#### Records for the task ####

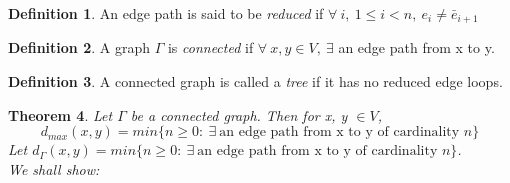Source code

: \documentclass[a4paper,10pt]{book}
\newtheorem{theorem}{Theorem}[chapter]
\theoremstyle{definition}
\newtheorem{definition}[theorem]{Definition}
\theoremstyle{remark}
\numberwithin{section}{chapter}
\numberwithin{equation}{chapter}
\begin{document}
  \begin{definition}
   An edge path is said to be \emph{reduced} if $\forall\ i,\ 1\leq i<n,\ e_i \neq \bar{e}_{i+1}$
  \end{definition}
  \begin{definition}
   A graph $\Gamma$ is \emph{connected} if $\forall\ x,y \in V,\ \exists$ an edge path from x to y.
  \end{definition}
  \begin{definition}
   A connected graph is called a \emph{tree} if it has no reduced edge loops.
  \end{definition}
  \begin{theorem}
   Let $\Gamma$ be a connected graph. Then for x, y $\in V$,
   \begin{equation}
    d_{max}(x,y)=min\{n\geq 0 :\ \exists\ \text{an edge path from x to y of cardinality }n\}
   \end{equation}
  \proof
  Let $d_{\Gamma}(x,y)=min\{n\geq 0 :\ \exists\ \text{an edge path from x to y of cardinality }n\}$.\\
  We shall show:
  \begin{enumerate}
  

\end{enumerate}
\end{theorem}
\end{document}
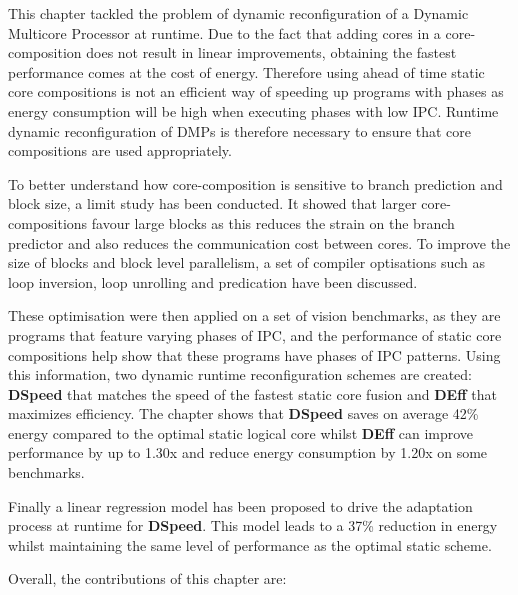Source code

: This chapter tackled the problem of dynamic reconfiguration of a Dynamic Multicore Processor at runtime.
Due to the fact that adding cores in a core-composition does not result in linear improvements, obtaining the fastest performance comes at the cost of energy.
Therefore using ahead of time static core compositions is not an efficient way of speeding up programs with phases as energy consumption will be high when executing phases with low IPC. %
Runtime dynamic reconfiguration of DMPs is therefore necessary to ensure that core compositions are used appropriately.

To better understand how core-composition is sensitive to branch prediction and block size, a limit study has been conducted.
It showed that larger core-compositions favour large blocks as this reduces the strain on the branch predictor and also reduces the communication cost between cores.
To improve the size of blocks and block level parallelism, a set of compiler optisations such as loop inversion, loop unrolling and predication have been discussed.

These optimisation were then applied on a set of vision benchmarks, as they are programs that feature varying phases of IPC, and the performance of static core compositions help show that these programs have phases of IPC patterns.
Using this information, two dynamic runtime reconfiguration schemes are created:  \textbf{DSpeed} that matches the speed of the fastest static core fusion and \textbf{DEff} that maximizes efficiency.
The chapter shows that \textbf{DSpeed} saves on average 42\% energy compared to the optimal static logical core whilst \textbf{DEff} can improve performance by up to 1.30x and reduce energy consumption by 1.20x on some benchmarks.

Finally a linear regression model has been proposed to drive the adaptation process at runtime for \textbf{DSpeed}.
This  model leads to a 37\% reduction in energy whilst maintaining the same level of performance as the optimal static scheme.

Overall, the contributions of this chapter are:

####
#### Records for the task ####

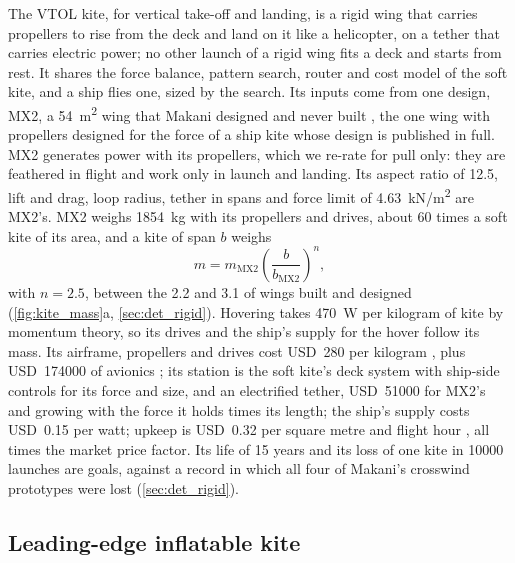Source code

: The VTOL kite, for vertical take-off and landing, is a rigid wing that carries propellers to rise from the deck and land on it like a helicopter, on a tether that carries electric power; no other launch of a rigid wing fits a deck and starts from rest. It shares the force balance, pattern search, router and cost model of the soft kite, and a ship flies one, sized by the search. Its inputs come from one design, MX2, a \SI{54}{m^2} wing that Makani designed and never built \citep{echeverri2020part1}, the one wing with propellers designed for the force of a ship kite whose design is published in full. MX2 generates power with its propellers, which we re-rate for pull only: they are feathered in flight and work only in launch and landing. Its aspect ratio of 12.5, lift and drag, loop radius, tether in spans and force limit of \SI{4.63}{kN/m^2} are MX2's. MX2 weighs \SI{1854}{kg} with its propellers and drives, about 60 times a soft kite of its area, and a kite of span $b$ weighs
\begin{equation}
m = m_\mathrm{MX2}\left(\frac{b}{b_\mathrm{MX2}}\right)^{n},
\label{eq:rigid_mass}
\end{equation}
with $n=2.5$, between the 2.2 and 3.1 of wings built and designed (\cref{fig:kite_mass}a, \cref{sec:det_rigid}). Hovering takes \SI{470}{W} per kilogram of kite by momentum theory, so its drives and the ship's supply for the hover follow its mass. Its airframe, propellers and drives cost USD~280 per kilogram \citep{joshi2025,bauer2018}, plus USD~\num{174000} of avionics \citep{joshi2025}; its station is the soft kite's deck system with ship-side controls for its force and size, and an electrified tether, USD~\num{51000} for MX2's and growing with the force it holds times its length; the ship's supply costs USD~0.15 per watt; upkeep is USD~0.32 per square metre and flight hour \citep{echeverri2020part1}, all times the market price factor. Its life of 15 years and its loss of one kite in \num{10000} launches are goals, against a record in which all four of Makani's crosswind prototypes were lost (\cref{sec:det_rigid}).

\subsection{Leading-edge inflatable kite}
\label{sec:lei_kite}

####
#### Records for the task ####

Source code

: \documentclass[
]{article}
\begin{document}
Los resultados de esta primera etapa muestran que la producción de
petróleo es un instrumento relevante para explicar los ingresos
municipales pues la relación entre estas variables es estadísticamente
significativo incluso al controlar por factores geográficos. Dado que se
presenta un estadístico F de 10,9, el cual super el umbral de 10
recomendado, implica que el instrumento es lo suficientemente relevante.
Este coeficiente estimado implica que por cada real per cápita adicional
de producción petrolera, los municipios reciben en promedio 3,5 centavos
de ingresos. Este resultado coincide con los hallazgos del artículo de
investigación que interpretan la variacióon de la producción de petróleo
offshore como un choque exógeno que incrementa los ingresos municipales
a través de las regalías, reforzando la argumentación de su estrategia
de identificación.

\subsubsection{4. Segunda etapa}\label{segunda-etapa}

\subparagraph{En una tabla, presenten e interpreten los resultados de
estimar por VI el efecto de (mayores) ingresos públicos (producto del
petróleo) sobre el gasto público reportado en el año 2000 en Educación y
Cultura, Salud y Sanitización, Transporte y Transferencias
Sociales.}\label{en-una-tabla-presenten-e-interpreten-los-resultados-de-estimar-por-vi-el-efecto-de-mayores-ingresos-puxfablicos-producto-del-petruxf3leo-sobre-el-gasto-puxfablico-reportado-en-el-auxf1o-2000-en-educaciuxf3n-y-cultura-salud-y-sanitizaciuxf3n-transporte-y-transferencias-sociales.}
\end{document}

####

▶ _What you need to do_:
Every line above that holds the word "mayores" needs to be copied.

▶ _Exercise output_:
estimar por VI el efecto de (mayores) ingresos públicos (producto del
Sociales.}\label{en-una-tabla-presenten-e-interpreten-los-resultados-de-estimar-por-vi-el-efecto-de-mayores-ingresos-puxfablicos-producto-del-petruxf3leo-sobre-el-gasto-puxfablico-reportado-en-el-auxf1o-2000-en-educaciuxf3n-y-cultura-salud-y-sanitizaciuxf3n-transporte-y-transferencias-sociales.}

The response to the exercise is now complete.